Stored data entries
----------

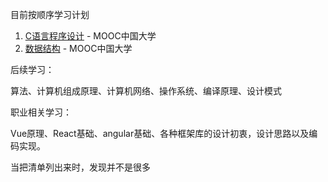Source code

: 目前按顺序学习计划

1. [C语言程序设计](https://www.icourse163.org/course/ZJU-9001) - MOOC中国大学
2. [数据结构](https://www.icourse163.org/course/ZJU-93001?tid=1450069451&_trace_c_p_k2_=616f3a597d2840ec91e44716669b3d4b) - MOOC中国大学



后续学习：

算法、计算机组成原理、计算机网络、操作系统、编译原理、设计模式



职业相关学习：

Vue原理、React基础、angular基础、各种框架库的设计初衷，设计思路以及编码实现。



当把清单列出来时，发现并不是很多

----------

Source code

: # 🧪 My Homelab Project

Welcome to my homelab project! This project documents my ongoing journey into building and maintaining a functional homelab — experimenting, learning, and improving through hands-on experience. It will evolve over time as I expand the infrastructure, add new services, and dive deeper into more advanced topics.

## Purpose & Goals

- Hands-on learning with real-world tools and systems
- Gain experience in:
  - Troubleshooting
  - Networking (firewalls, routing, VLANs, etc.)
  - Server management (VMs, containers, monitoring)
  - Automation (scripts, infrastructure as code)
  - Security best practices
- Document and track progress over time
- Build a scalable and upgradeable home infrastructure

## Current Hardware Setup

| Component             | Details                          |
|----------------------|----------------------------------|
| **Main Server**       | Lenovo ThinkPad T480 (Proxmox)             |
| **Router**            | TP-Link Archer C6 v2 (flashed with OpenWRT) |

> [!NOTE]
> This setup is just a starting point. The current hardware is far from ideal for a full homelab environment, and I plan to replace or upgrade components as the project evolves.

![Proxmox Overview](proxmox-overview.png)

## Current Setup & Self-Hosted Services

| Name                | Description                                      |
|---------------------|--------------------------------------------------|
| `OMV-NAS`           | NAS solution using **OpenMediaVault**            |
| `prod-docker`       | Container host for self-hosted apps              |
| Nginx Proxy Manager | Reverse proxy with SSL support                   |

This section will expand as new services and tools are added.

----------

** What to do **
Only a number is wanted here: how many lines above hold the string "expand"?

** Solved problem **
2